Northeastern University’s NULab for Texts, Maps, and Networks, in collaboration with the NEH’s Office of Digital Humanities and the Society for Military History,  invites applicants for participation in an NEH Workshop on Digital Methods for Military History, a workshop designed to help scholars whose work focuses on the history of war and warfare  to learn about and use digital methods for research. The workshop will be held October 10-11, 2014, at Northeastern University in Boston, MA.

This workshop was funded by the National Endowment for the Humanities as part of “Standing Together: The Humanities and the Experience of War.” This new NEH initiative recognizes the importance of the humanities in helping Americans to understand the experiences of service members as they return to civilian life.

What is this workshop?

This two-day workshop will introduce historians of the military and foreign policy to digital tools and methods, focusing on network analysis and mapping. Participants will learn about projects that have successfully used these methods, and then they will receive hands-on instruction to help them get started in using these methods themselves. Participants will be able to work on their own project ideas, using their own data, under the tutelage of experts in networks and mapping.
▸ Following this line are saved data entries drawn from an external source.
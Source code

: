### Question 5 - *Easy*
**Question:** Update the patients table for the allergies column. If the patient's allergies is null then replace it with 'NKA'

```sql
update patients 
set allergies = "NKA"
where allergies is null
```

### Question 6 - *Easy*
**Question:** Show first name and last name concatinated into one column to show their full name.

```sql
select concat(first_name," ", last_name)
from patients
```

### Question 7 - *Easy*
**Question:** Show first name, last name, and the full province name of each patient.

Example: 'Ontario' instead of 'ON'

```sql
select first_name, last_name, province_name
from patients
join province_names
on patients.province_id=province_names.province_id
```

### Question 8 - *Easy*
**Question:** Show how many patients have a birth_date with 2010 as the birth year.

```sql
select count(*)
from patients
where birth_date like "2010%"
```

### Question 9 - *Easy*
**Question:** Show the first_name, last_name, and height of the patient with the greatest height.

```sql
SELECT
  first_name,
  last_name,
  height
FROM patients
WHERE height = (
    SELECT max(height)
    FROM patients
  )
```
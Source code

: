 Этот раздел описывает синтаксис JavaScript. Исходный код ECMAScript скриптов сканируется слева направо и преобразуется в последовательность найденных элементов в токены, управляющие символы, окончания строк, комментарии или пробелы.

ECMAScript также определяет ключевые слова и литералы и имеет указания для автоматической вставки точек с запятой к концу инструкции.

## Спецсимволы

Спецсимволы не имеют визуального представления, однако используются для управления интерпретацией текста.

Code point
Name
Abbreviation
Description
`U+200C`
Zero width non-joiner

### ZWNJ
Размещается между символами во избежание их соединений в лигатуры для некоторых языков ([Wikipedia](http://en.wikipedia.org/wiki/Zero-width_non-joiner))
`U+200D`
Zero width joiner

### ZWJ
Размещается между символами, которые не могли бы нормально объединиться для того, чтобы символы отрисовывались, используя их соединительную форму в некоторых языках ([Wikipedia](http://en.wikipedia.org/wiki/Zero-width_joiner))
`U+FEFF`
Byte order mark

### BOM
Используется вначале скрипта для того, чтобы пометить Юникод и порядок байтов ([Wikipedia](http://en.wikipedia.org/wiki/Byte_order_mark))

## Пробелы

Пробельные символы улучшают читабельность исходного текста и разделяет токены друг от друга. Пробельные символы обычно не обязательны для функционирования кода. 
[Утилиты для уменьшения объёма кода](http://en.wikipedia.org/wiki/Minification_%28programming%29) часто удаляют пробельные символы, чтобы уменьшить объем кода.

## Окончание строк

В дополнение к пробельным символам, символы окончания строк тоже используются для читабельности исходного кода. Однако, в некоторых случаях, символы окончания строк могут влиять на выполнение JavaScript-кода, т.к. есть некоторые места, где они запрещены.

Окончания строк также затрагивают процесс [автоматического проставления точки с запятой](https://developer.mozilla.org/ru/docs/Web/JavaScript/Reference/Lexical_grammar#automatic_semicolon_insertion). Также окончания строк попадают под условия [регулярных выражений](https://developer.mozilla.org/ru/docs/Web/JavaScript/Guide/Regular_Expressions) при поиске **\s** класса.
We have chosen these two methods because we believe that they are particularly suited to the study of military history. Network analysis uses charts to plot connections between people, events, or ideas–allowing the creator to visually appreciate the relations between them. Historians often use the term “network” to mean a series of links between entities, but they seldom apply the methodology of network analysis. The study of the military is all about connections–and sometimes the datasets that illuminate those connections are too large to deal with in a traditional manner. Network analysis can allow military historians to investigate and quantify these large-scale groups of connections in a much more robust way than narrative text alone.

Mapping is an important part of most military histories. Understanding how military actions occur in a specific space is a key part of understanding the whole story. Digital maps can incorporate typical spatial information such as where events happened, but also include non-geographical information such as demographic information, images, statistics, texts, and other data that are not usually attached to maps. This ability to layer geographical and non-geographical information produces a richer exploratory space for the historian, particularly since it can be created by the historian rather than by an artist or cartographer.

 

Who is eligible?

This workshop is designed primarily for historians who are interested in digital methods for their work but lack the training in actually using the tools. No previous experience with digital tools is necessary. Public history professionals and academic scholars at any point in their careers are welcome to apply.

 

We want to include a broad spectrum of historians whose work relates to the military. Military history, broadly construed, might include (in addition to traditional operational history),

  • History of foreign policy;
  • Veterans’ affairs;
  • General wartime studies;
  • Social history of the military;
  • Cultural history of the military.

We especially encourage applications from scholars who are women, persons of color, queer/LGBT, or otherwise under-represented in the field of military history. This workshop will be a welcoming and respectful space for collaboration amongst all its participants.

 

How do I apply?

The application form can be found at http://www.northeastern.edu/nulab/dmmh/application/. No previous experience with digital tools is necessary, though some basic familiarity with computers will make your time much more worthwhile. All applicants should be prepared to work on a specific project of their own during the workshop.